Certes, sur “Time”, le premier extrait dévoilé, notre cher disparu évoque sans détour le (peu de) temps qu’il reste. Mais si “Fishy” reconnaît dans ce memento mori qu’il n’en a plus pour longtemps (“Time’s running out. The money’s running out. You don’t need me to tell you what it’s all about”), il ne faut pas compter sur lui pour se lamenter sur son sort. Scandé sur une sorte d’instrumental blues-dub monté en boucle, le texte passe d’un fatalisme amusé à des énumérations absurdes (“Luminous. Leguminous. Salubrious. Lugubrious”, “Respectable. Bespectacled. Electable. Detestable”) et à la description implacable d’un monde qui ne tourne pas rond (“A small boy who just watched his cousin being shot / Is being pushed down a mine coz we’ve got to have the lithium. Forced labour, privatised jails. Yeah – and all that that entails”). Du pur Pat.

Ce mélange, lettré mais sans prétention, de fantaisie et de gravité qui a fait de l’auteur l’égal pas assez reconnu des plus fines plumes d’outre-Manche accompagne sur le reste de l’album une écriture plus mélodique, d’une belle variété. “Melanie Hargreaves’ Father’s Jaguar” suit le sillon Hot Club de France de l’album précédent et c’est d’une délicieuse désuétude, tandis que “Running on Fumes” semble convoquer Jonathan Richman (“Abominable Snowman in the Market”) et surtout Bob Dylan (“Lily, Rosemary and the Jack of Hearts”), avec une grosse pincée de country, pour délivrer un état des lieux rageur du Royaume-Uni brexité. Enluminée de ce qui pourrait être une trompette à sourdine, “Sea Madness” – hommage à un certain Turkish George, personnalité légendaire de la scène musicale de Northampton – a la clarté d’un ciel d’été et la légèreté d’un nuage : une chanson proche de la perfection et pourtant déroulée sans effort, tout à fait représentative de l’art faussement nonchalant de Pat Fish.
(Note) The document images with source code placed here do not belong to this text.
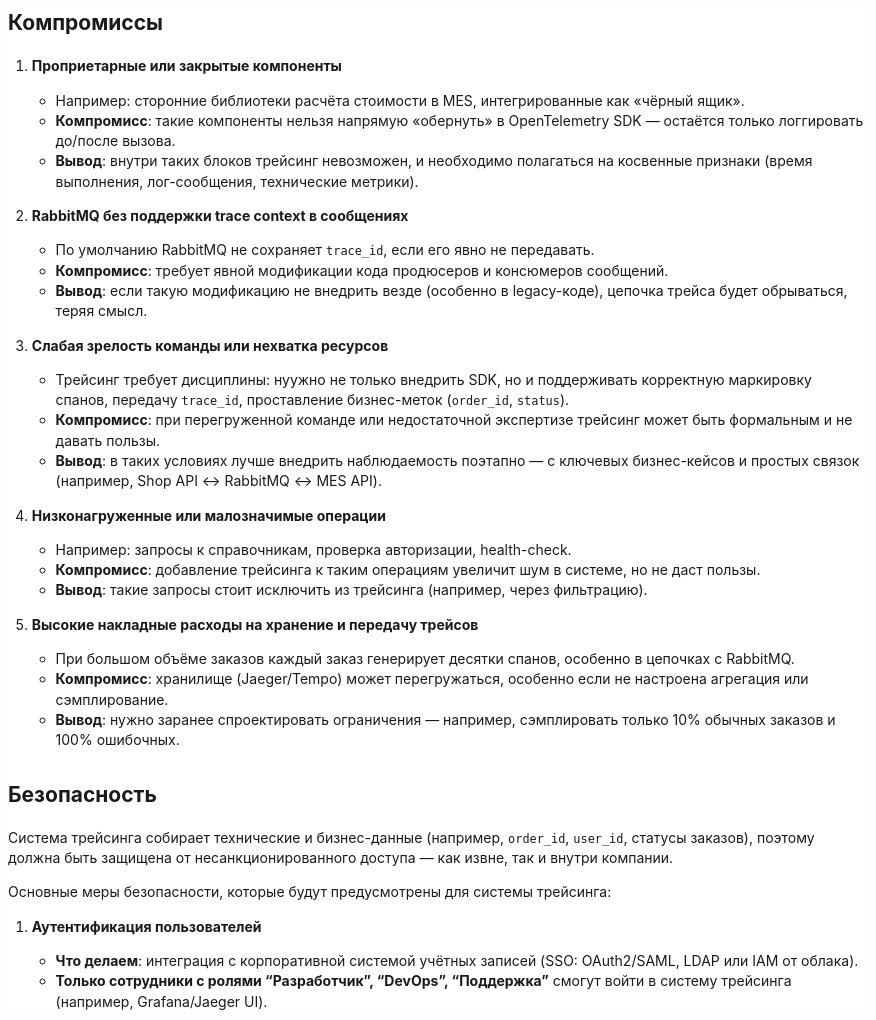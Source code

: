 ## Компромиссы

1. **Проприетарные или закрытые компоненты**
  
   * Например: сторонние библиотеки расчёта стоимости в MES, интегрированные как «чёрный ящик».
   * **Компромисс**: такие компоненты нельзя напрямую «обернуть» в OpenTelemetry SDK — остаётся только логгировать до/после вызова.
   * **Вывод**: внутри таких блоков трейсинг невозможен, и необходимо полагаться на косвенные признаки (время выполнения, лог-сообщения, технические метрики).

2. **RabbitMQ без поддержки trace context в сообщениях**

   * По умолчанию RabbitMQ не сохраняет `trace_id`, если его явно не передавать.
   * **Компромисс**: требует явной модификации кода продюсеров и консюмеров сообщений.
   * **Вывод**: если такую модификацию не внедрить везде (особенно в legacy-коде), цепочка трейса будет обрываться, теряя смысл.

3. **Слабая зрелость команды или нехватка ресурсов**

     * Трейсинг требует дисциплины: нуужно не только внедрить SDK, но и поддерживать корректную маркировку спанов, передачу `trace_id`, проставление бизнес-меток (`order_id`, `status`).
     * **Компромисс**: при перегруженной команде или недостаточной экспертизе трейсинг может быть формальным и не давать пользы.
     * **Вывод**: в таких условиях лучше внедрить наблюдаемость поэтапно — с ключевых бизнес-кейсов и простых связок (например, Shop API ↔ RabbitMQ ↔ MES API).

4. **Низконагруженные или малозначимые операции**

   * Например: запросы к справочникам, проверка авторизации, health-check.
   * **Компромисс**: добавление трейсинга к таким операциям увеличит шум в системе, но не даст пользы.
   * **Вывод**: такие запросы стоит исключить из трейсинга (например, через фильтрацию).

5. **Высокие накладные расходы на хранение и передачу трейсов**

   * При большом объёме заказов каждый заказ генерирует десятки спанов, особенно в цепочках с RabbitMQ.
   * **Компромисс**: хранилище (Jaeger/Tempo) может перегружаться, особенно если не настроена агрегация или сэмплирование.
   * **Вывод**: нужно заранее спроектировать ограничения — например, сэмплировать только 10% обычных заказов и 100% ошибочных.

## Безопасность

Система трейсинга собирает технические и бизнес-данные (например, `order_id`, `user_id`, статусы заказов), поэтому должна быть защищена от несанкционированного доступа — как извне, так и внутри компании.

Основные меры безопасности, которые будут предусмотрены для системы трейсинга:

1. **Аутентификация пользователей**

   * **Что делаем**: интеграция с корпоративной системой учётных записей (SSO: OAuth2/SAML, LDAP или IAM от облака).
   * **Только сотрудники с ролями “Разработчик”, “DevOps”, “Поддержка”** смогут войти в систему трейсинга (например, Grafana/Jaeger UI).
Mais c’est sans doute sur les pures ballades que le Jazz Butcher brille le plus : la clôture “Goodnight Sweetheart”, extinction des feux d’une classe absolue, et surtout “Never Give Up” qui nous avait déjà fait forte impression sur scène (notamment lors d’un concert à Malakoff en septembre 2019, escapade francilienne dont témoigne la photo de pochette prise devant la gare du Nord par Philippe Dufour). On la classe d’emblée parmi ses chansons les plus bouleversantes, en gardant le titre comme épitaphe et conseil de vie. Merci pour tout, mister Fish.